C'est une chose de prendre conscience des enjeux qui planent sur notre ville, c'en est une autre de ne pas tomber dans une angoisse paralysante. Le philosophe des sciences Jean Staune tient donc à positiver : “L'espèce humaine a inventé le feu et l'écriture, elle a été capable de mettre le pied sur la Lune et de le mettre demain sur Mars. L'humanité dispose d'une créativité et d'une capacité qui peuvent surmonter des problèmes encore plus grands.” "Il a raison”, répond Stéphane Costa. Mais le membre du GIEC enjoint les décideurs à "faire mieux, plus vite et plus fort” ! Il convient toutefois que, localement, la situation évolue.
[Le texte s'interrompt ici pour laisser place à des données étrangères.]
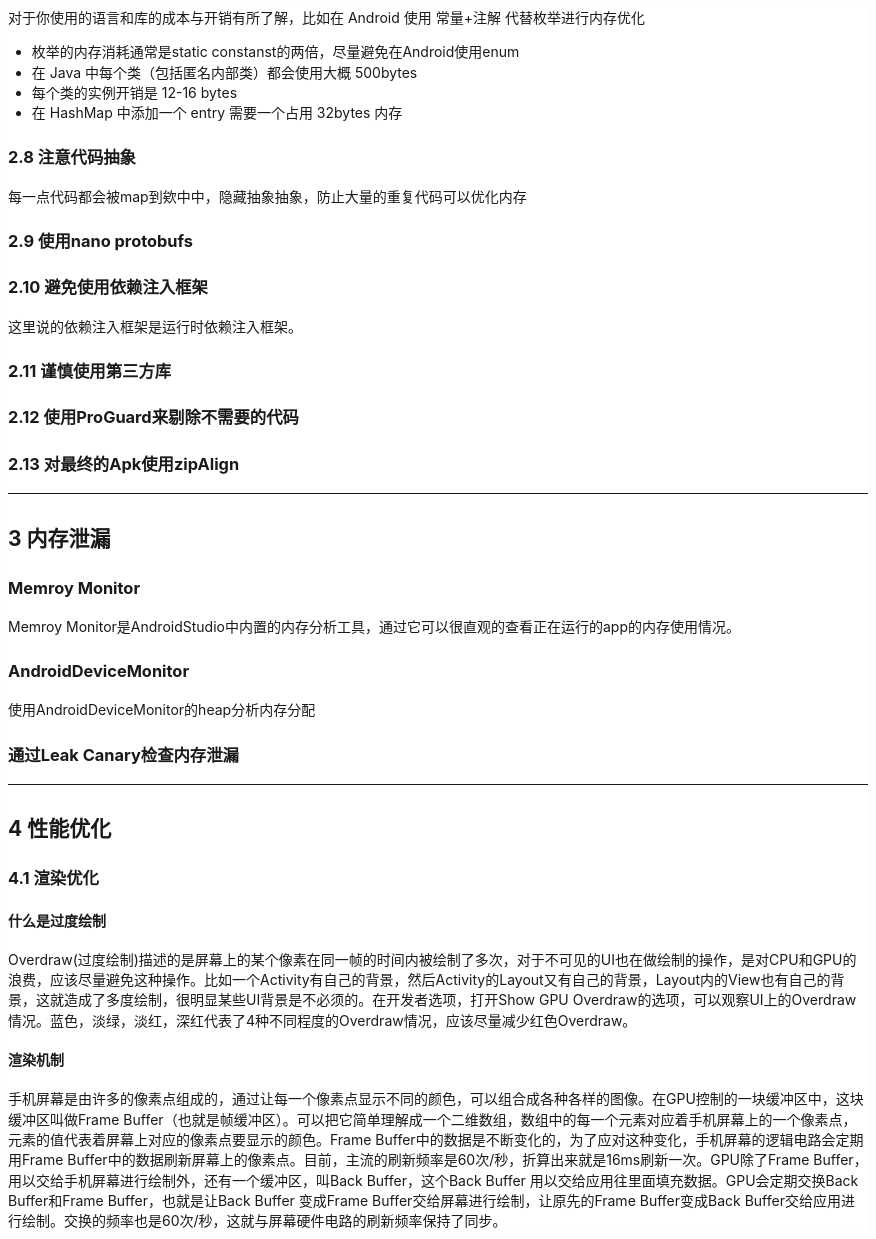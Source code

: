 对于你使用的语言和库的成本与开销有所了解，比如在 Android 使用 常量+注解 代替枚举进行内存优化

- 枚举的内存消耗通常是static constanst的两倍，尽量避免在Android使用enum
- 在 Java 中每个类（包括匿名内部类）都会使用大概 500bytes
- 每个类的实例开销是 12-16 bytes
- 在 HashMap 中添加一个 entry 需要一个占用 32bytes 内存

### 2.8 注意代码抽象

每一点代码都会被map到欸中中，隐藏抽象抽象，防止大量的重复代码可以优化内存

### 2.9 使用nano protobufs

### 2.10 避免使用依赖注入框架

这里说的依赖注入框架是运行时依赖注入框架。

### 2.11 谨慎使用第三方库

### 2.12 使用ProGuard来剔除不需要的代码

### 2.13 对最终的Apk使用zipAlign


---
## 3 内存泄漏

### Memroy Monitor

Memroy Monitor是AndroidStudio中内置的内存分析工具，通过它可以很直观的查看正在运行的app的内存使用情况。

### AndroidDeviceMonitor

使用AndroidDeviceMonitor的heap分析内存分配

### 通过Leak Canary检查内存泄漏

---
## 4 性能优化

### 4.1 渲染优化

#### 什么是过度绘制

Overdraw(过度绘制)描述的是屏幕上的某个像素在同一帧的时间内被绘制了多次，对于不可见的UI也在做绘制的操作，是对CPU和GPU的浪费，应该尽量避免这种操作。比如一个Activity有自己的背景，然后Activity的Layout又有自己的背景，Layout内的View也有自己的背景，这就造成了多度绘制，很明显某些UI背景是不必须的。在开发者选项，打开Show GPU Overdraw的选项，可以观察UI上的Overdraw情况。蓝色，淡绿，淡红，深红代表了4种不同程度的Overdraw情况，应该尽量减少红色Overdraw。

#### 渲染机制

手机屏幕是由许多的像素点组成的，通过让每一个像素点显示不同的颜色，可以组合成各种各样的图像。在GPU控制的一块缓冲区中，这块缓冲区叫做Frame Buffer（也就是帧缓冲区）。可以把它简单理解成一个二维数组，数组中的每一个元素对应着手机屏幕上的一个像素点，元素的值代表着屏幕上对应的像素点要显示的颜色。Frame Buffer中的数据是不断变化的，为了应对这种变化，手机屏幕的逻辑电路会定期用Frame Buffer中的数据刷新屏幕上的像素点。目前，主流的刷新频率是60次/秒，折算出来就是16ms刷新一次。GPU除了Frame Buffer，用以交给手机屏幕进行绘制外，还有一个缓冲区，叫Back Buffer，这个Back Buffer 用以交给应用往里面填充数据。GPU会定期交换Back Buffer和Frame Buffer，也就是让Back Buffer 变成Frame Buffer交给屏幕进行绘制，让原先的Frame Buffer变成Back Buffer交给应用进行绘制。交换的频率也是60次/秒，这就与屏幕硬件电路的刷新频率保持了同步。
Et de prendre pour exemple le projet de "quartier Nouveau Bassin". Son abandon, "c'est une première en France ! Il y a eu un vrai courage politique et ça montre aux autres que c'est bien la voie à suivre", conclut-il.
Le cas de l'estuaire de l'Orne devant la montée des eaux
Une réunion d'experts s'est tenue à Caen début avril, pour imaginer le futur de la vallée de l'Orne face à la montée des eaux.
Du 2 au 4 avril, plus de 60 urbanistes, architectes et paysagistes se sont retrouvés à Caen. Le but ? Réfléchir à l'avenir de la basse vallée de l'Orne (cours d'eau allant de Caen à la mer) face à l'élévation du niveau de la mer. En effet, l'estuaire de l'Orne va déborder de plus en plus fréquemment à cause de la montée des eaux. La solution choisie face à cette situation "n'est pas de résister, mais de retrouver la place du fleuve", explique l'urbaniste Thomas Boureau. Conscient qu'il est impossible de lutter contre la nature, il poursuit : "Il faut laisser l'Orne revenir à la nature, ainsi l'eau pourra s'épandre et éviter des débordements sur le reste du territoire." Pas de panique cependant, les activités touristiques vont être maintenues, et "valorisées". L'agriculture peut être maintenue à court terme, "mais va progressivement s'adapter". L'activité portuaire peut aussi être gardée un certain temps, mais l'utilisation du Canal de Caen sera priorisée. Ce cas de figure montre la nécessité de s'adapter des nombreux acteurs du territoire.